── EXTRACTED MATERIAL ──

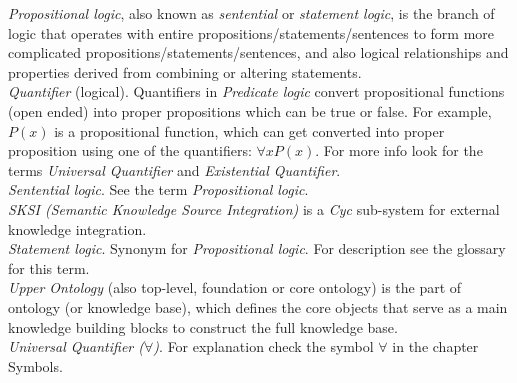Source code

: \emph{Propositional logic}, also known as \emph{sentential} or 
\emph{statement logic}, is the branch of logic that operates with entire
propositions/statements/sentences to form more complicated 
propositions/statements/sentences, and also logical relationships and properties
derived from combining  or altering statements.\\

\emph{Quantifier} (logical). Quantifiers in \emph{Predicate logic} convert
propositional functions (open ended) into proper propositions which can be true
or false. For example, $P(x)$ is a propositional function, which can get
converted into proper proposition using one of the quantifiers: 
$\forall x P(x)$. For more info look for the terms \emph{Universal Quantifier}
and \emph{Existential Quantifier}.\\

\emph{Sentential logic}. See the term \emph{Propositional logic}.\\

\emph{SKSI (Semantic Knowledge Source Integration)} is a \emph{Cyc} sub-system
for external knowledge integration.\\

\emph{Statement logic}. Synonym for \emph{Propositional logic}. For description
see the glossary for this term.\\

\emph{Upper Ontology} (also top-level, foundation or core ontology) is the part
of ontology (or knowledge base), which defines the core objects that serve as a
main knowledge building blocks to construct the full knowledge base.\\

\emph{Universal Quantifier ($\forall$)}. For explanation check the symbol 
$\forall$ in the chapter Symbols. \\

───

PROBLEM DETAILS
Scan the listing above. Gather each line that contains the word "into".

ANSWER FOR THIS EXERCISE
propositional functions (open ended) into proper propositions which can be true
converted into proper proposition using one of the quantifiers: 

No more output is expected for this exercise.